*** Begin section ***
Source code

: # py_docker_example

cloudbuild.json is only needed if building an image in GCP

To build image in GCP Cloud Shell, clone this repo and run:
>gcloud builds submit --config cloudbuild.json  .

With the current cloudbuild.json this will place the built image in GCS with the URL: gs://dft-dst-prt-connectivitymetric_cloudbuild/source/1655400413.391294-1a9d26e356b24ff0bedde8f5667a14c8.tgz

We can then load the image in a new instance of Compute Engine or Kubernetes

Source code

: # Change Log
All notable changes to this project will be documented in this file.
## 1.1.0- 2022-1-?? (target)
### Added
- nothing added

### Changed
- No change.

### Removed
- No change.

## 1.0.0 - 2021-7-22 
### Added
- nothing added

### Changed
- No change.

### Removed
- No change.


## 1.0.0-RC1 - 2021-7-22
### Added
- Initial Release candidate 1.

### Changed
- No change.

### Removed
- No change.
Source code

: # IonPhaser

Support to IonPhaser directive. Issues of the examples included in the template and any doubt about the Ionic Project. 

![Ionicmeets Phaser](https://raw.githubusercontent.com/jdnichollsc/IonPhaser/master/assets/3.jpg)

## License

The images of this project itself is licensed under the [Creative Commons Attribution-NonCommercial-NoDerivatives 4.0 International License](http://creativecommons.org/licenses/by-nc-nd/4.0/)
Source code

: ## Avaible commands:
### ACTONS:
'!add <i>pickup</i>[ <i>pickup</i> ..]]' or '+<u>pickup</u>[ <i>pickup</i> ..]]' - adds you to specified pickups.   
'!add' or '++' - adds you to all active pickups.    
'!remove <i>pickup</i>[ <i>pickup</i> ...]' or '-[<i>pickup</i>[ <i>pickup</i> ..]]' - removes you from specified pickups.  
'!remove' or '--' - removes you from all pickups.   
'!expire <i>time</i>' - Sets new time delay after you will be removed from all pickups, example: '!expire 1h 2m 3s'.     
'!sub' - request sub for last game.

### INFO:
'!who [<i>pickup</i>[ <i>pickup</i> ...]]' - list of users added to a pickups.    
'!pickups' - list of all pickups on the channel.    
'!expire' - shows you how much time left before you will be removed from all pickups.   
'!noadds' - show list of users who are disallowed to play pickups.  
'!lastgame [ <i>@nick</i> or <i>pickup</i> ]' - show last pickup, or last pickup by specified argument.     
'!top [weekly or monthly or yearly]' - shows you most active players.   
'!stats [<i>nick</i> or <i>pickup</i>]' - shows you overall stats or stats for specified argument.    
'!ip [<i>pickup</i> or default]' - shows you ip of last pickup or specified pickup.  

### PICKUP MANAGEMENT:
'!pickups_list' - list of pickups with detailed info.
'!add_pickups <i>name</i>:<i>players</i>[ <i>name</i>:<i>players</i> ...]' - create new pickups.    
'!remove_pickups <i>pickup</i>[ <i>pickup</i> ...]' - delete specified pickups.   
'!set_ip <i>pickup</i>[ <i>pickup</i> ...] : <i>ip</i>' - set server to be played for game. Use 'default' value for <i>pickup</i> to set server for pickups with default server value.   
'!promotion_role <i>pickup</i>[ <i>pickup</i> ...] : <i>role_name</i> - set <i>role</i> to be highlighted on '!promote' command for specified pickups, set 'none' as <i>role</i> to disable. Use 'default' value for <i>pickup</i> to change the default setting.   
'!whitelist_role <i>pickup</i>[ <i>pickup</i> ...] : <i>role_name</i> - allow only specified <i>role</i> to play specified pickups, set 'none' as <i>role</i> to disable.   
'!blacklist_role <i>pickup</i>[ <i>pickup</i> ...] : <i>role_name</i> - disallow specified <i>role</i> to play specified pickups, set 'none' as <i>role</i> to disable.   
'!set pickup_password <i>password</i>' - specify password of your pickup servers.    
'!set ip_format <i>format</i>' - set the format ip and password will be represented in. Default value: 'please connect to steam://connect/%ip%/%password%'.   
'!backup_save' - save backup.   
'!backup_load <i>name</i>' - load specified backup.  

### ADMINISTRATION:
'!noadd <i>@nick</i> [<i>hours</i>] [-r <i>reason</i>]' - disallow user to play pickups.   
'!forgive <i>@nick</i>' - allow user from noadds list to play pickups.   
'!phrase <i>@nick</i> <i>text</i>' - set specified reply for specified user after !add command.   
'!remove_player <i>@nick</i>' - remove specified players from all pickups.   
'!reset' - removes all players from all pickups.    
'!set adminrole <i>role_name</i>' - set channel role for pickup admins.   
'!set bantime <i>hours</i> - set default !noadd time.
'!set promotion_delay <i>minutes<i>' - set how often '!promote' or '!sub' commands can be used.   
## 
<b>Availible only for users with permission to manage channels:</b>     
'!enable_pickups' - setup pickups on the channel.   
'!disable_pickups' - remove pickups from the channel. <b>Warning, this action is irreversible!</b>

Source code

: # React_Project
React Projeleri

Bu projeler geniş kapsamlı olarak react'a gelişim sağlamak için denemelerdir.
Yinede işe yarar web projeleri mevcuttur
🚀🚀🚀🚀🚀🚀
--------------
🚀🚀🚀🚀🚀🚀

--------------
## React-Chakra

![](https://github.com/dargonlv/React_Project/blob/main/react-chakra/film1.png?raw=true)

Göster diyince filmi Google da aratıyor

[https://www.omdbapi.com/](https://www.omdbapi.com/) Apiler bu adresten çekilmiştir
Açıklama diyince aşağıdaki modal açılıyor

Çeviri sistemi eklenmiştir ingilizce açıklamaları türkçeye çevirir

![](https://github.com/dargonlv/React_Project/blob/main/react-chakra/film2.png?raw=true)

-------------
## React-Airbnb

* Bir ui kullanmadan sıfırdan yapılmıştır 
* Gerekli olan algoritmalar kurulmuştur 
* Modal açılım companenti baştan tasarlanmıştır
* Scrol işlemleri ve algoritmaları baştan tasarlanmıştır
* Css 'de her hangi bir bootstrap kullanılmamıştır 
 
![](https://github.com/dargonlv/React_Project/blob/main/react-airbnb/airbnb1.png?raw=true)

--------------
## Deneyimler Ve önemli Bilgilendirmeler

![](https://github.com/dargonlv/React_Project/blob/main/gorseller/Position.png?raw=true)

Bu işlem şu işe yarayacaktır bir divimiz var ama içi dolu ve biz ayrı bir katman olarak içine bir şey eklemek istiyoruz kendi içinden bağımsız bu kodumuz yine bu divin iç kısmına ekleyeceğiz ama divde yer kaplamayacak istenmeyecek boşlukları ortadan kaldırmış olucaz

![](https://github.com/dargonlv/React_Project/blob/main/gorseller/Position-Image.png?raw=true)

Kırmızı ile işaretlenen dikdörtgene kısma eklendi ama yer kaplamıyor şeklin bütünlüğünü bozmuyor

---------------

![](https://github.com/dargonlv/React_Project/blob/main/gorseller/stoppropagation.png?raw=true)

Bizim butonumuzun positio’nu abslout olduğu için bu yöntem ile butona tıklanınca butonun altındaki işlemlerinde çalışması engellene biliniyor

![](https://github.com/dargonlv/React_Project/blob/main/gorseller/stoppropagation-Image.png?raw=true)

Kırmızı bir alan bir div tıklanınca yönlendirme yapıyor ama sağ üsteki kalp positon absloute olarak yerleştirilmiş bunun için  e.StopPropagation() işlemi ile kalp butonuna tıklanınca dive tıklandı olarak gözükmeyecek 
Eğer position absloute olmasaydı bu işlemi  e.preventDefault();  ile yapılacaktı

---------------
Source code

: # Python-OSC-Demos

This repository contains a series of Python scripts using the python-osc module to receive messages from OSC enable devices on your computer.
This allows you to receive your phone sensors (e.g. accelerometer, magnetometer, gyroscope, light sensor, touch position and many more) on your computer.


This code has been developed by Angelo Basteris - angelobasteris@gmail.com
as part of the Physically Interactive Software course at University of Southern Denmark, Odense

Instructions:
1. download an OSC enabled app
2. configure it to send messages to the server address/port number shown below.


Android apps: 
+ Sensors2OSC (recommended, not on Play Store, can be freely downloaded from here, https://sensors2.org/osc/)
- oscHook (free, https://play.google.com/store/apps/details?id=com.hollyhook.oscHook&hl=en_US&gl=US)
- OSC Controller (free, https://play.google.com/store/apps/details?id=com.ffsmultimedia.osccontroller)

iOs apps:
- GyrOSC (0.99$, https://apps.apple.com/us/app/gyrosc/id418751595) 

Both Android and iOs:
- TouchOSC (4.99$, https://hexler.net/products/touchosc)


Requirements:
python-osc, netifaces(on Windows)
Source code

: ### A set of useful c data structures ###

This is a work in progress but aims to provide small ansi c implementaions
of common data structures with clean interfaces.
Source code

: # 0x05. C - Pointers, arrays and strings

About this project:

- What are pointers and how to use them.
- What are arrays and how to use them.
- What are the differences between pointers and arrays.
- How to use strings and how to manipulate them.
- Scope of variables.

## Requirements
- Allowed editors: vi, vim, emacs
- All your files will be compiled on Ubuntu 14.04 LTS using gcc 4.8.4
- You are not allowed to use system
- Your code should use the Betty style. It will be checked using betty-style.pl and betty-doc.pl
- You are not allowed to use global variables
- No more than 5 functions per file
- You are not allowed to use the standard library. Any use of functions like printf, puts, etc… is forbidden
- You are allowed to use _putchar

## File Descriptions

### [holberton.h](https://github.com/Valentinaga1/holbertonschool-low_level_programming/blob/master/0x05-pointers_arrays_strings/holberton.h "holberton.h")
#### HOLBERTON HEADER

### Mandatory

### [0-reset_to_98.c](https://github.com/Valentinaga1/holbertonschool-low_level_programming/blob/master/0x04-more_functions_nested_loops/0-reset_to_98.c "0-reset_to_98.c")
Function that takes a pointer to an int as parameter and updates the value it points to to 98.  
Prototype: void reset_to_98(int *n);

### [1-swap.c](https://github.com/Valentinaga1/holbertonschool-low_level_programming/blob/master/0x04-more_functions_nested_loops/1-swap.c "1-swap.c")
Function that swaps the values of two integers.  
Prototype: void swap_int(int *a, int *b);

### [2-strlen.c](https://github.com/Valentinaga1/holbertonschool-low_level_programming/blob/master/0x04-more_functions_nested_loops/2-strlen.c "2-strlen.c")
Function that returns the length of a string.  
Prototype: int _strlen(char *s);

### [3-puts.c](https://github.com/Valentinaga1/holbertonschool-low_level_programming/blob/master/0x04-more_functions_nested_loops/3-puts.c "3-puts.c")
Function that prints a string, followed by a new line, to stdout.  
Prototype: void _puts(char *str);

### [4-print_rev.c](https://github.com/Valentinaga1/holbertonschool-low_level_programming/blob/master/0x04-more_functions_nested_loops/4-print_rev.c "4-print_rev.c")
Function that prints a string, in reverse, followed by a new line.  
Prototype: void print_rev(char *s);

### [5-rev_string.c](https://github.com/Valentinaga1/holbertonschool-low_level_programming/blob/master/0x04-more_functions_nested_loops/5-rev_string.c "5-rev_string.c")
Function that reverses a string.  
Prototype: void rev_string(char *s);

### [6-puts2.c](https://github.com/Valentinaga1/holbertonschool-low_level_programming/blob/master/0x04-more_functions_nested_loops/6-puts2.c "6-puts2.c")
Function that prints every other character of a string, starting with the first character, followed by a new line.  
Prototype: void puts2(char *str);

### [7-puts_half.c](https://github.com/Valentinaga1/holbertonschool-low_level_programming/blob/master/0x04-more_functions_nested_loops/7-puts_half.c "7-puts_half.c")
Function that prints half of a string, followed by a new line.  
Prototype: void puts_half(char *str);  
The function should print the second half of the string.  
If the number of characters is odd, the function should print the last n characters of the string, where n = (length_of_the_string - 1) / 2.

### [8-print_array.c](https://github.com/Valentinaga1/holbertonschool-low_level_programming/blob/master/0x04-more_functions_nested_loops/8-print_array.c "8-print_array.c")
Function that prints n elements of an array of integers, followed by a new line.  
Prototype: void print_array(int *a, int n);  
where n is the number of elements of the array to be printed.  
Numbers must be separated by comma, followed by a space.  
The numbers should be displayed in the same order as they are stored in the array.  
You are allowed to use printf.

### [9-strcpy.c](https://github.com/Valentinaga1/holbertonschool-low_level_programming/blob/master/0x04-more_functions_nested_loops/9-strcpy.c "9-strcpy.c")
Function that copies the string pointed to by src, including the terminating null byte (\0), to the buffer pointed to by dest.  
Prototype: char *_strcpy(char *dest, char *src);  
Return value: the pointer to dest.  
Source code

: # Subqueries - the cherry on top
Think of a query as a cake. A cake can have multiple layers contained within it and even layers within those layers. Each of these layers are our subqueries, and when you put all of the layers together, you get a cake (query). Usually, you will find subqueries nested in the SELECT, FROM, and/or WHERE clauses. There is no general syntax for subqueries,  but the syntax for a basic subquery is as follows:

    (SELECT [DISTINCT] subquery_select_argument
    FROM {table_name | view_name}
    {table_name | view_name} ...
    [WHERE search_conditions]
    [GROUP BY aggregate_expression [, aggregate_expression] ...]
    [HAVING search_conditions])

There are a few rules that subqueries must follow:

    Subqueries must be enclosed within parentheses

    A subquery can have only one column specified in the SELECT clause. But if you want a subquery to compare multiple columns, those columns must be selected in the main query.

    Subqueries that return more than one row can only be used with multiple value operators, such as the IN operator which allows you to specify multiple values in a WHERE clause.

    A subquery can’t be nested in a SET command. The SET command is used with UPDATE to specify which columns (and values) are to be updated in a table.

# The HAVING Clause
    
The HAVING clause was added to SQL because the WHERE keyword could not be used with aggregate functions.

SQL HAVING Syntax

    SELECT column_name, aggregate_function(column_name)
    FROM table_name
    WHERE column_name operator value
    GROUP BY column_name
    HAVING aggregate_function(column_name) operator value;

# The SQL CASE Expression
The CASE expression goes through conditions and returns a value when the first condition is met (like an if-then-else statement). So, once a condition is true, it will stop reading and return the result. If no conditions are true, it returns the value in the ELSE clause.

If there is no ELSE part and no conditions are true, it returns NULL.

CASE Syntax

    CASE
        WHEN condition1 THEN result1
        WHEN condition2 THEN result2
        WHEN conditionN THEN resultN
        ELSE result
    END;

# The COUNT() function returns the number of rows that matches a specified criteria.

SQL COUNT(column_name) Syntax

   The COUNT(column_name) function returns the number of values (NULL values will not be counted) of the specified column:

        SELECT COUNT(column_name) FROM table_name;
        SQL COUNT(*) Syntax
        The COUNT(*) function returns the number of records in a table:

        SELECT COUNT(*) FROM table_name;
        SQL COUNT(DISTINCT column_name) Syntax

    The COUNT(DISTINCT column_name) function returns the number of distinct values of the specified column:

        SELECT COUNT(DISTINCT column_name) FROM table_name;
*** End section ***
Exercise requirements: All that is wanted is the set of lines from the one with "SELECT COUNT(column_name) FROM" through the last line of the entries, both included, output exactly.

Expected answer:
        SELECT COUNT(column_name) FROM table_name;
        SQL COUNT(*) Syntax
        The COUNT(*) function returns the number of records in a table:

        SELECT COUNT(*) FROM table_name;
        SQL COUNT(DISTINCT column_name) Syntax

    The COUNT(DISTINCT column_name) function returns the number of distinct values of the specified column:

        SELECT COUNT(DISTINCT column_name) FROM table_name;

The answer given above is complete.